In a second sensitivity analysis, we repeated the latent class modeling using only individuals with complete FIM-motor data at postoperative day 28 (n = 989), applying the same model specification and class structure. This aimed to assess potential bias due to early transfer or loss of follow-up before day 28.
To further explore institutional effects, we compared class distributions across hospitals using cross-tabulations and χ2 tests, with results visualized as stacked bar plots. Because smaller hospitals contributed fewer cases, we interpreted facility-specific proportions with caution, recognizing that the observed variation may partly reflect a random case mix.

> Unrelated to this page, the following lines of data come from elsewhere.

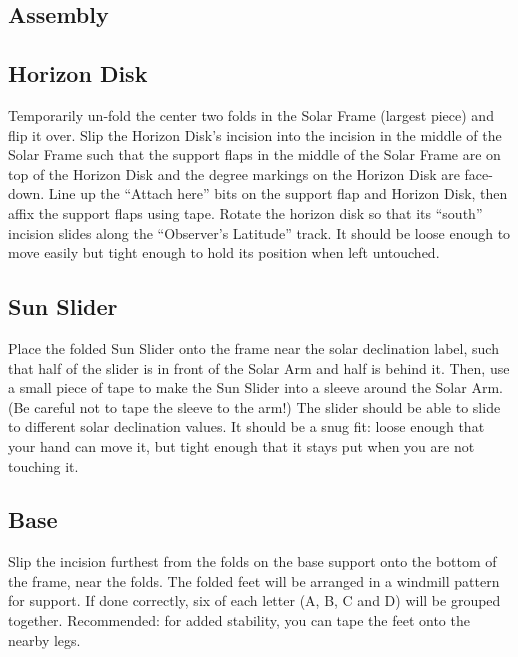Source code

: \documentclass[tikz]{article}
\begin{document}
\begin{multicols}{2}
	
	
	
	\section{Assembly}
	\subsection{Horizon Disk}
	Temporarily un-fold the center two folds in the Solar Frame (largest piece) and flip it over. Slip the Horizon Disk's incision into the incision in the middle of the Solar Frame such that the support flaps in the middle of the Solar Frame are on top of the Horizon Disk and the degree markings on the Horizon Disk are face-down. Line up the ``Attach here'' bits on the support flap and Horizon Disk, then affix the support flaps using tape. Rotate the horizon disk so that its ``south'' incision slides along the ``Observer's Latitude'' track. It should be loose enough to move easily but tight enough to hold its position when left untouched.
	
	\subsection{Sun Slider}
	Place the folded Sun Slider onto the frame near the solar declination label, such that half of the slider is in front of the Solar Arm and half is behind it. Then, use a small piece of tape to make the Sun Slider into a sleeve around the Solar Arm. (Be careful not to tape the sleeve to the arm!) The slider should be able to slide to different solar declination values. It should be a snug fit: loose enough that your hand can move it, but tight enough that it stays put when you are not touching it. 
	
	\subsection{Base}
	Slip the incision furthest from the folds on the base support onto the bottom of the frame, near the folds. The folded feet will be arranged in a windmill pattern for support. If done correctly, six of each letter (A, B, C and D) will be grouped together. Recommended: for added stability, you can tape the feet onto the nearby legs. 
	

\end{multicols}
\end{document}
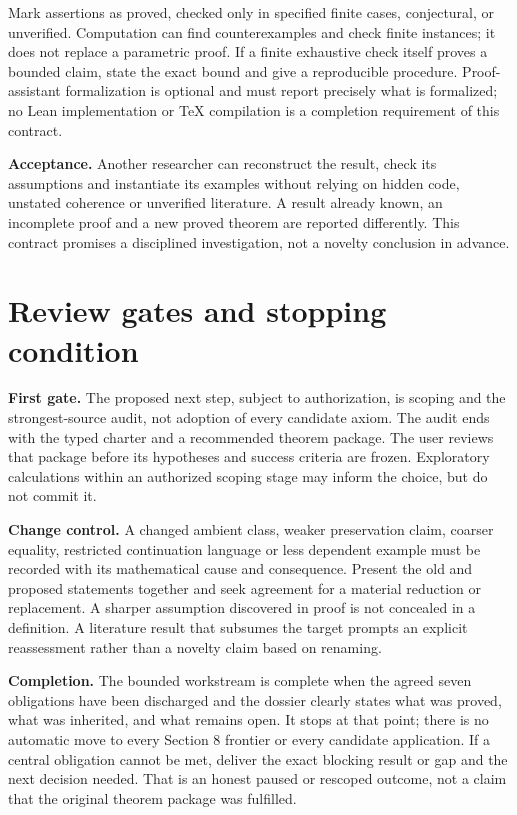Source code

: \documentclass[11pt,a4paper]{article}
\begin{document}
Mark assertions as proved, checked only in specified finite cases,
conjectural, or unverified. Computation can find counterexamples and check
finite instances; it does not replace a parametric proof. If a finite exhaustive
check itself proves a bounded claim, state the exact bound and give a
reproducible procedure. Proof-assistant formalization is optional and must
report precisely what is formalized; no Lean implementation or TeX compilation
is a completion requirement of this contract.

\textbf{Acceptance.} Another researcher can reconstruct the result, check its
assumptions and instantiate its examples without relying on hidden code,
unstated coherence or unverified literature. A result already known, an
incomplete proof and a new proved theorem are reported differently. This
contract promises a disciplined investigation, not a novelty conclusion in
advance.

\section{Review gates and stopping condition}

\textbf{First gate.} The proposed next step, subject to authorization, is scoping
and the strongest-source audit, not adoption of every candidate axiom. The audit
ends with the typed charter and a recommended theorem package. The user reviews
that package before its hypotheses and success criteria are frozen. Exploratory
calculations within an authorized scoping stage may inform the choice, but do
not commit it.

\textbf{Change control.} A changed ambient class, weaker preservation claim,
coarser equality, restricted continuation language or less dependent example
must be recorded with its mathematical cause and consequence. Present the old
and proposed statements together and seek agreement for a material reduction
or replacement. A sharper assumption discovered in proof is not concealed in
a definition. A literature result that subsumes the target prompts an explicit
reassessment rather than a novelty claim based on renaming.

\textbf{Completion.} The bounded workstream is complete when the agreed seven
obligations have been discharged and the dossier clearly states what was
proved, what was inherited, and what remains open. It stops at that point;
there is no automatic move to every Section 8 frontier or every candidate
application. If a central obligation cannot be met, deliver the exact blocking
result or gap and the next decision needed. That is an honest paused or
rescoped outcome, not a claim that the original theorem package was fulfilled.
\end{document}
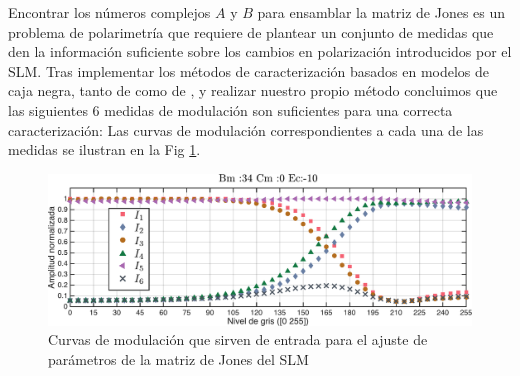 Encontrar los números complejos $A$ y $B$ para ensamblar la
matriz de Jones es un problema de polarimetría que requiere de
plantear un conjunto de medidas que den la información suficiente
sobre los cambios en polarización introducidos por el SLM. 
Tras implementar los métodos de caracterización basados en modelos de
caja negra, tanto de  como de
, y realizar nuestro propio método concluimos que
las siguientes 6 medidas de modulación son suficientes para una
correcta caracterización:
Las curvas de modulación correspondientes a cada una de las medidas se
ilustran en la Fig \ref{fig:six_input_measures}. 
\begin{figure}[h!]
\centering
\includegraphics[scale=.55]{six_input_measures.pdf}
\caption[Curvas de modulación que sirven de entrada para el ajuste de
parámetros de la matriz de Jones del SLM]{Curvas de modulación que sirven de entrada para el ajuste de
parámetros de la matriz de Jones del SLM}
\label{fig:six_input_measures}
\end{figure}
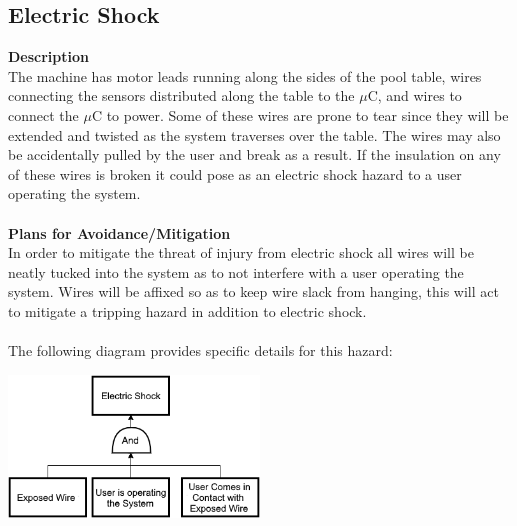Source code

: \documentclass[titlepage]{article}
\begin{document}
\subsection{Electric Shock}
\textbf{Description}\\
The machine has motor leads running along the sides of the pool table, wires connecting the sensors distributed along the table to the $\mu$C, and wires to connect the $\mu$C to power. Some of these wires are prone to tear since they will be extended and twisted as the system traverses over the table. The wires may also be accidentally pulled by the user and break as a result. If the insulation on any of these wires is broken it could pose as an electric shock hazard to a user operating the system.\\~\\
\textbf{Plans for Avoidance/Mitigation}\\
In order to mitigate the threat of injury from electric shock all wires will be neatly tucked into the system as to not interfere with a user operating the system. Wires will be affixed so as to keep wire slack from hanging, this will act to mitigate a tripping hazard in addition to electric shock.\\~\\
The following diagram provides specific details for this hazard:
\begin{center}
	\includegraphics[width=0.5\textwidth]{ElectricShockFTA.png}
\label{fig:yRailFig}
\end{center}

\newpage
\end{document}
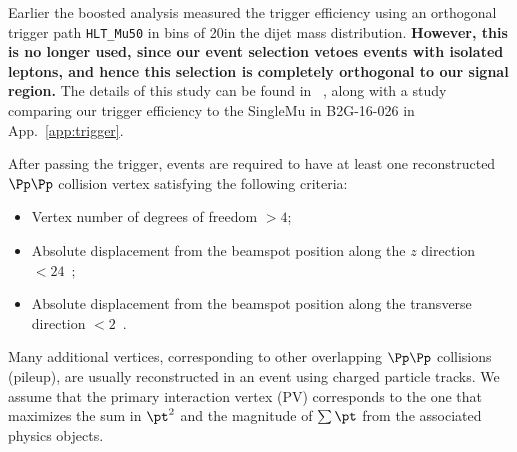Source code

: 
Earlier the boosted analysis measured the trigger efficiency using an orthogonal trigger path \texttt{HLT\_Mu50} in bins of 20\GeV in the dijet mass distribution. {\bf However, this is no longer used, since our event selection vetoes events with isolated leptons, and hence this selection is completely orthogonal to our signal region.} The details of this study can be found in ~\cite{CMS-PAS-B2G-16-026}, along with a study comparing our trigger efficiency to the SingleMu in B2G-16-026 in App.~\ref{app:trigger}.

After passing the trigger, events are required to have at least one reconstructed $\Pp\Pp$ collision vertex satisfying the following criteria:
\begin{itemize}
  \item Vertex number of degrees of freedom $> 4$;
  \item Absolute displacement from the beamspot position along the $z$ direction $< 24$~\cm;
  \item Absolute displacement from the beamspot position along the transverse direction $< 2$~\cm.
\end{itemize}
Many additional vertices, corresponding to other overlapping $\Pp\Pp$ collisions (pileup), are usually reconstructed in an event using charged particle tracks. We assume that the primary interaction vertex (PV) corresponds to the one that maximizes the sum in $\pt^2$ and the magnitude of $\sum{\pt}$ from the associated physics objects.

Baseline characteristics and discharge outcomes were compared across classes using the Kruskal–Wallis test for continuous variables and χ2 or Fisher’s exact tests for categorical variables, with Holm-adjusted post hoc pairwise tests. The determinants of class membership were further examined using multinomial logistic regression, with Class 2 (intermediate trajectory) as a reference.
3. Results
A patient flow diagram illustrating the inclusion, exclusion, and final analytical samples is shown in Figure 1. We analyzed 2423 admissions. The median age was 87 years (IQR, 81–92 years), and the median length of stay (LOS) was 29 days (range, 20–46 days). The median discharge FIM-motor score was 53 (33–69) and the FIM-total score was 79 (54–100). The distributions of baseline characteristics and FIMs are summarized in Table 1.
Figure 1.
Flow diagram of patient selection for the study cohort.
Table 1.
Baseline Characteristics, Functional Status, and Clinical Course of Hip Fracture Patients.
3.1. Latent Trajectory Model (≤30 Days)
A three-class quadratic model provided the best fit (BIC = 54,110.1) versus the 1-class, 2-class, and 4-class alternatives (Supplementary Table S1). The class proportions were 26.7%, 32.6%, and 40.7% for Classes 1–3, respectively. Although the log-likelihood improved with an increasing class number, the 3-class quadratic model had the lowest BIC (54,110.1), supporting it as the optimal solution. Model classification quality was also acceptable, with an entropy of 0.607 and class-specific average posterior probabilities (APPs) of 0.901 (Class 1), 0.825 (Class 2), and 0.833 (Class 3), all exceeding the predefined thresholds of entropy > 0.6 and APP > 0.8. These values indicate a satisfactory degree of separation and classification precision between the latent classes. The figure shows distinct patterns: a high/rapid improvement class (class1), an intermediate/linear improvement class (class2), and a low/flat class (class3) (Figure 2). The model fit indices and class proportions are reported in the lcmm summary.
Figure 2.
Individual FIM-motor trajectories during the first 30 days after surgery, with estimated class trajectories overlaid.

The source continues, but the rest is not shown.